**Activity**
The output should be exactly the lines from the one containing "- **前端**: Nginx 静态文件服务 + Gzip 压缩" through the last line of the records, and only those.

Start of Block

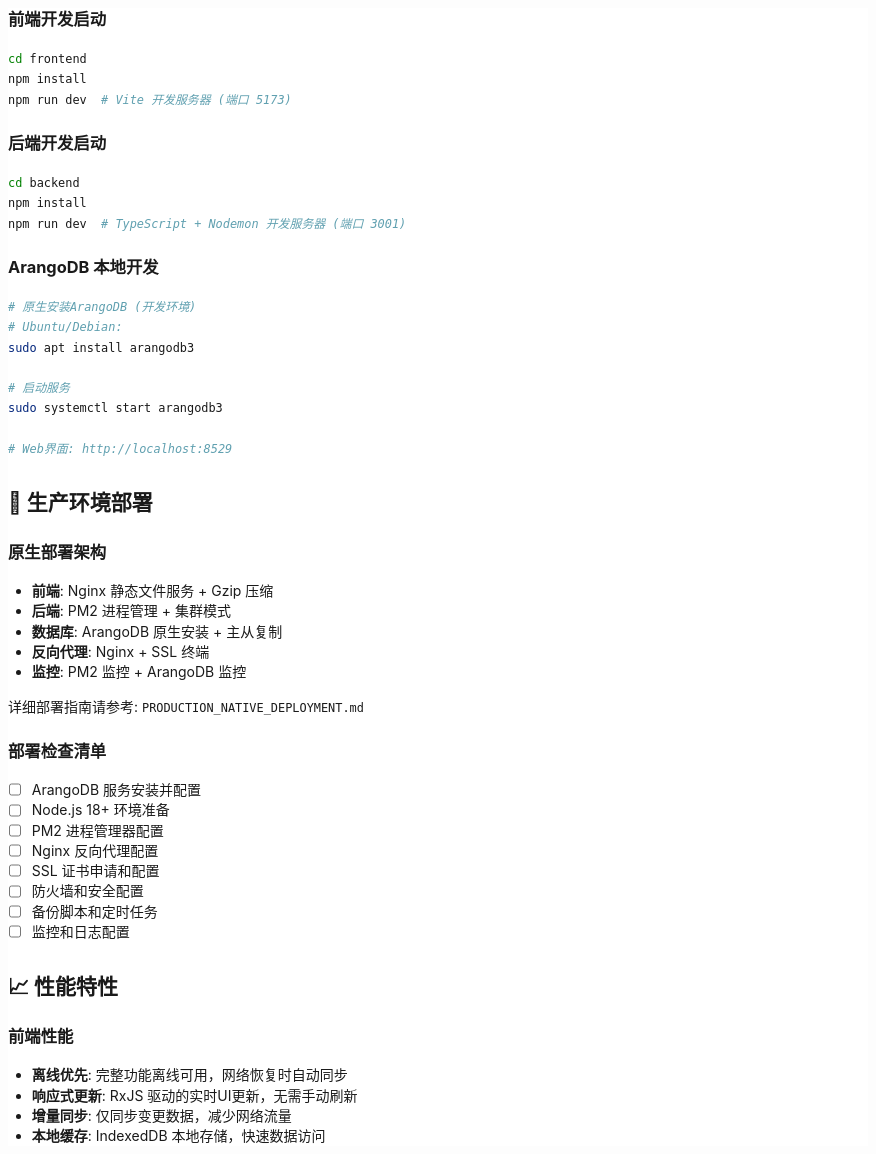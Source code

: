 ### 前端开发启动
```bash
cd frontend
npm install
npm run dev  # Vite 开发服务器 (端口 5173)
```

### 后端开发启动
```bash
cd backend  
npm install
npm run dev  # TypeScript + Nodemon 开发服务器 (端口 3001)
```

### ArangoDB 本地开发
```bash
# 原生安装ArangoDB (开发环境)
# Ubuntu/Debian:
sudo apt install arangodb3

# 启动服务
sudo systemctl start arangodb3

# Web界面: http://localhost:8529
```

## 🚀 生产环境部署

### 原生部署架构
- **前端**: Nginx 静态文件服务 + Gzip 压缩
- **后端**: PM2 进程管理 + 集群模式
- **数据库**: ArangoDB 原生安装 + 主从复制
- **反向代理**: Nginx + SSL 终端
- **监控**: PM2 监控 + ArangoDB 监控

详细部署指南请参考: `PRODUCTION_NATIVE_DEPLOYMENT.md`

### 部署检查清单
- [ ] ArangoDB 服务安装并配置
- [ ] Node.js 18+ 环境准备
- [ ] PM2 进程管理器配置
- [ ] Nginx 反向代理配置
- [ ] SSL 证书申请和配置
- [ ] 防火墙和安全配置
- [ ] 备份脚本和定时任务
- [ ] 监控和日志配置

## 📈 性能特性

### 前端性能
- **离线优先**: 完整功能离线可用，网络恢复时自动同步
- **响应式更新**: RxJS 驱动的实时UI更新，无需手动刷新
- **增量同步**: 仅同步变更数据，减少网络流量
- **本地缓存**: IndexedDB 本地存储，快速数据访问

End of Block

**Answer area**
- **前端**: Nginx 静态文件服务 + Gzip 压缩
- **后端**: PM2 进程管理 + 集群模式
- **数据库**: ArangoDB 原生安装 + 主从复制
- **反向代理**: Nginx + SSL 终端
- **监控**: PM2 监控 + ArangoDB 监控

详细部署指南请参考: `PRODUCTION_NATIVE_DEPLOYMENT.md`

### 部署检查清单
- [ ] ArangoDB 服务安装并配置
- [ ] Node.js 18+ 环境准备
- [ ] PM2 进程管理器配置
- [ ] Nginx 反向代理配置
- [ ] SSL 证书申请和配置
- [ ] 防火墙和安全配置
- [ ] 备份脚本和定时任务
- [ ] 监控和日志配置

## 📈 性能特性

### 前端性能
- **离线优先**: 完整功能离线可用，网络恢复时自动同步
- **响应式更新**: RxJS 驱动的实时UI更新，无需手动刷新
- **增量同步**: 仅同步变更数据，减少网络流量
- **本地缓存**: IndexedDB 本地存储，快速数据访问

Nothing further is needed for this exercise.